- DATA SHOWN:
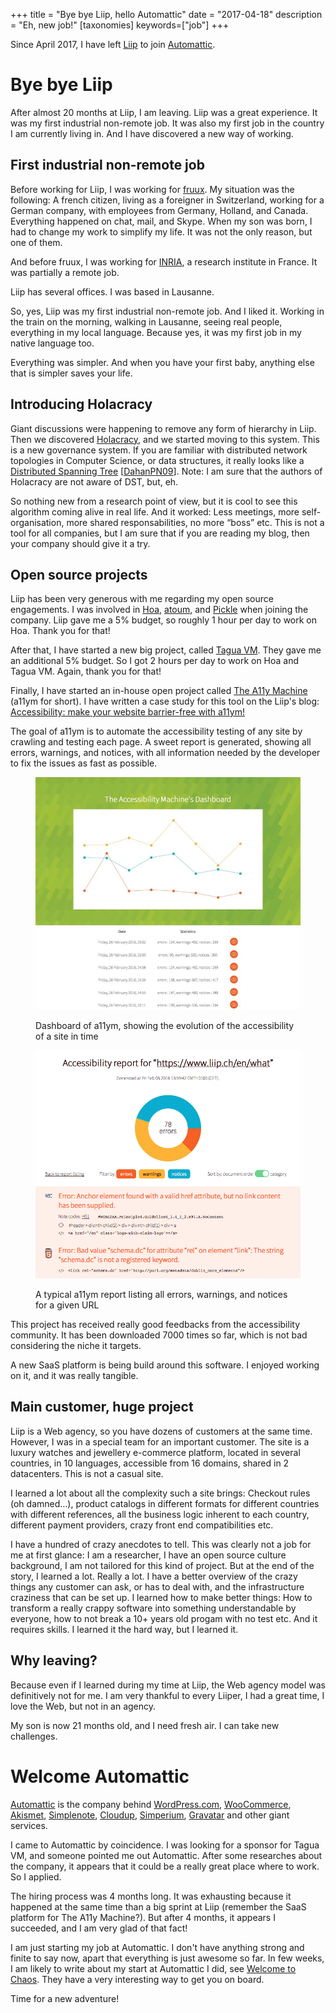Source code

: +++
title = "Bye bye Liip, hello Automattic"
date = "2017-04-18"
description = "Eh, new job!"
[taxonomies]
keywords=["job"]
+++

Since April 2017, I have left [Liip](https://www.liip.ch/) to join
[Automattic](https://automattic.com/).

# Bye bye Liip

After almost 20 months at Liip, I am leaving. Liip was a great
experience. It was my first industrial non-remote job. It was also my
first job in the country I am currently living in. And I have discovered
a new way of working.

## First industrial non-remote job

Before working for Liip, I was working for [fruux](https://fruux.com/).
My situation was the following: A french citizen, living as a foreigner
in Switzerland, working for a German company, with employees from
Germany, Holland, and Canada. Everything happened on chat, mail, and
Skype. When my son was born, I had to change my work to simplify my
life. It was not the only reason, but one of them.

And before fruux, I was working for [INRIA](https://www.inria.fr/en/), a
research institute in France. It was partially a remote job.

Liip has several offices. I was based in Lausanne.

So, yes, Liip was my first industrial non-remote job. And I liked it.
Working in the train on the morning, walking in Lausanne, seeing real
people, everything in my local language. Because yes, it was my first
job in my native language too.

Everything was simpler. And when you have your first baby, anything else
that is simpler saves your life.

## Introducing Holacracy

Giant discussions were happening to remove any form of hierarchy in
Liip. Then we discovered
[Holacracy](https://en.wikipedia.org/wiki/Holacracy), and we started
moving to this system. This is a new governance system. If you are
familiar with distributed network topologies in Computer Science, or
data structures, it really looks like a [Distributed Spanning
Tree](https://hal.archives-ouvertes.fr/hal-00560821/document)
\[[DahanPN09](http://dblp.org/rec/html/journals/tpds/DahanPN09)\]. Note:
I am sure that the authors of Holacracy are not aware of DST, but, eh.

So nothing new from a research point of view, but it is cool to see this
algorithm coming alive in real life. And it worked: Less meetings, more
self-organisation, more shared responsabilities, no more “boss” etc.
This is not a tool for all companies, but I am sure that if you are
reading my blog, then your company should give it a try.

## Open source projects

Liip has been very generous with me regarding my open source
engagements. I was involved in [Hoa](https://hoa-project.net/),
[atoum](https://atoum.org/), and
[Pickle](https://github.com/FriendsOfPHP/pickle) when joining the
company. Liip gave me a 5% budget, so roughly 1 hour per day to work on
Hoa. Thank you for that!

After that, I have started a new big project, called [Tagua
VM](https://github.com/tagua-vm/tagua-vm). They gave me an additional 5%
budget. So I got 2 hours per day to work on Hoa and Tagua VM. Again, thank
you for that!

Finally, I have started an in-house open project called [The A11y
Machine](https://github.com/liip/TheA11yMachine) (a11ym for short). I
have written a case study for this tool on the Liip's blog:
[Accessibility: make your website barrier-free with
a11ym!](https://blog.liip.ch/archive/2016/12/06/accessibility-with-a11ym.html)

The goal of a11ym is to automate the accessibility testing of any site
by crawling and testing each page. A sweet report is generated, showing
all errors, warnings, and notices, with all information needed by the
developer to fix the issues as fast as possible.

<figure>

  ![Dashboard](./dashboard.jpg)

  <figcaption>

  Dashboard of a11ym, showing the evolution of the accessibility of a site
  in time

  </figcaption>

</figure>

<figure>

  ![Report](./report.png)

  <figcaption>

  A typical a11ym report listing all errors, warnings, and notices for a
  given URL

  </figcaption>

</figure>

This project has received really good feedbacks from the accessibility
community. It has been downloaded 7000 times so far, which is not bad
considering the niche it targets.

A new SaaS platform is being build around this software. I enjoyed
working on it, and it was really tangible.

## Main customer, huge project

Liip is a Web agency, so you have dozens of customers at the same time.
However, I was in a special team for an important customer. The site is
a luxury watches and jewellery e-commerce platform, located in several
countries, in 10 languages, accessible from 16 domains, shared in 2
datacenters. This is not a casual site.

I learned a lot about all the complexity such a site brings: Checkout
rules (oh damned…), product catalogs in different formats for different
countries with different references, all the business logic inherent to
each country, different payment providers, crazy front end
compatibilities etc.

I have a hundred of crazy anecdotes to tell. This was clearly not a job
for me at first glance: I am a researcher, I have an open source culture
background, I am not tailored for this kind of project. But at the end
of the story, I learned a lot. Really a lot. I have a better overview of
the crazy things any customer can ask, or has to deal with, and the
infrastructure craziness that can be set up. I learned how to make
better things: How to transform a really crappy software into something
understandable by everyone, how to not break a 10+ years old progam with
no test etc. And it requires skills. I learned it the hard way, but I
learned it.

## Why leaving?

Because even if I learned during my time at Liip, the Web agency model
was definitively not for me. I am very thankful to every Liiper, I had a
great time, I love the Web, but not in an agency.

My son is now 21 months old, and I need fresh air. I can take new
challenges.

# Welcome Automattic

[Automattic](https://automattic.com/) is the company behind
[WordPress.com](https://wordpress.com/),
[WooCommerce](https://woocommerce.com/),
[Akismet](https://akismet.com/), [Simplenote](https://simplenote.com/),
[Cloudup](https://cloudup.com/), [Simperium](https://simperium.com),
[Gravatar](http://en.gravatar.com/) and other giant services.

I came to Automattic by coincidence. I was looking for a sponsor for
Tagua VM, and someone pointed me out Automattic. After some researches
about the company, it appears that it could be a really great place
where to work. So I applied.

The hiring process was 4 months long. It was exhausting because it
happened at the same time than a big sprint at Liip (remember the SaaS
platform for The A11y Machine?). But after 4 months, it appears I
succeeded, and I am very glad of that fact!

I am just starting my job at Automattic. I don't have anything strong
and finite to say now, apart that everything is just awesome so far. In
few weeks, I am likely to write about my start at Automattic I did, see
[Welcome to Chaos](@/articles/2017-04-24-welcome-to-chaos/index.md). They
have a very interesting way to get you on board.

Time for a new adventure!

==

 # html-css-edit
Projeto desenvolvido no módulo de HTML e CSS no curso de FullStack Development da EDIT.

- WORK INSTRUCTIONS: Look for the word "Automattic" in the records above, count the lines that hold it, and give only that number.

- PROBLEM SOLUTION: 8